This Sunday I wrote about reward programs on credit cards, which have become more generous for the most creditworthy consumers.
Beverly Harzog with Credit.com, a credit card comparison site, put together this list of the best reward cards:
Cash Back: Chase Freedom Visa — $200 bonus cash back after spending $500 in the first three months; 5 percent cash back on certain categories; 1 percent on all others. Ten percent cash back if shop merchants through Chase website. Annual percentage rate: 15.99 to 22.99, variable. Annual fee: none
Airline Miles: Chase Sapphire Preferred — Earn 50,000 points, worth $625 toward air or hotel, after spending $3,000 in the first three months. Two points earned for every $1 spent on travel and dining; plus extra point if using Chase online booking. Annual fee: $95, waived the first year. APR: 15.24, variable. No foreign transaction fee.
Low-Interest: Simmons First Visa Platinum — APR: 7.25 percent, variable. Annual fee: none Perks include $1 million in travel accident insurance. Foreign transaction fee: 2.7 percent.
Today, CardHub.com released it’s best cards for the holidays. The card comparison site says consumers can save up to $500 by using the right card.
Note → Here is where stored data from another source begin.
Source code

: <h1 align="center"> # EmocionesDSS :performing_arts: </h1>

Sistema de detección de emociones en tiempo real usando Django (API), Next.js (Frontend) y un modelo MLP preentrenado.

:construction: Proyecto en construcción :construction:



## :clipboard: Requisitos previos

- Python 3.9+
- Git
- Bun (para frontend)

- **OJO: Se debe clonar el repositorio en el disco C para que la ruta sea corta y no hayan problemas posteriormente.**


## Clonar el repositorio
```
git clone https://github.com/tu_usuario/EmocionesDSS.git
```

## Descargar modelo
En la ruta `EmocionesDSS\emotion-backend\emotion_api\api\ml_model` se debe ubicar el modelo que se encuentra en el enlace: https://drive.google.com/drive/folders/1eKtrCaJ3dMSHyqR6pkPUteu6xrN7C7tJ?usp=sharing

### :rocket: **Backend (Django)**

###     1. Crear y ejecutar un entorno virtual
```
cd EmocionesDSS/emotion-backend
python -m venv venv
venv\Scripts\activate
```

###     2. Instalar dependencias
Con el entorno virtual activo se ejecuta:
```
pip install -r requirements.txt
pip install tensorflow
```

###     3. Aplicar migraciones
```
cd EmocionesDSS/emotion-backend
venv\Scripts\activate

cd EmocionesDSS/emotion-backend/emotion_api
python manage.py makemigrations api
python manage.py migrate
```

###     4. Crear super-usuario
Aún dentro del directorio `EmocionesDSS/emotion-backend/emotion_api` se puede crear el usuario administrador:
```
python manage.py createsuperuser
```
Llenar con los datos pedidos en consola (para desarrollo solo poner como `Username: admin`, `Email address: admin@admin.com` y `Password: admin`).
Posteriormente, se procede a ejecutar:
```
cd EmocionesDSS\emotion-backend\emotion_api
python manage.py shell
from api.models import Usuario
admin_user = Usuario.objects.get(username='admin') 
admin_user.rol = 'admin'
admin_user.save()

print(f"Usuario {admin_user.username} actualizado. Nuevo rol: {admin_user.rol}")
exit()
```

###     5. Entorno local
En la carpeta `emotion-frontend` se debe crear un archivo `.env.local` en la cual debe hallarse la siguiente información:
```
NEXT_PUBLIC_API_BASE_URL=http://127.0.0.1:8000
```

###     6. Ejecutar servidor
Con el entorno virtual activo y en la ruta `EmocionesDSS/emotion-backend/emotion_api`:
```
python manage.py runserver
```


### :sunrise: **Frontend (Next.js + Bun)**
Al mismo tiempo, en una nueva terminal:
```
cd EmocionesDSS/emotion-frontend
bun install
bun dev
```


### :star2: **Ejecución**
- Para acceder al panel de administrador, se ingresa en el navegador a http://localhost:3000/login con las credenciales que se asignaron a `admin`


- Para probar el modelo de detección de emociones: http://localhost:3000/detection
CardHub also likes the Chase Sapphire Preferred card. The site’s other favorites: Capital One Venture Rewards for miles; Citi Platinum Select, no interest for 21 months on balance transfers; and Citi Dividend World MasterCard, cash bonus and cash back on purchases, plus interest-free for limited time.
Of course not everyone is happy about rewards. Michael, a reader from Monkton, emailed this comment to me:
“An important point missed in your story is how these “rewards” are paid-for. The cost is borne by the merchant when the credit card issuer adds percentage points to the transaction. Two, three, five, even NINE percent added cost. Large merchants - grocery chains and department stores just add this as a cost of business. Small businesses and those with narrow margins have a harder time making up these costs and consumers resent being told they can't use their card. So, consumers should be wary of these “rewards” because they pay higher prices on the goods that they purchase. Small business owners- the ones struggling the most really lose out. What a deal. Where's the reward?”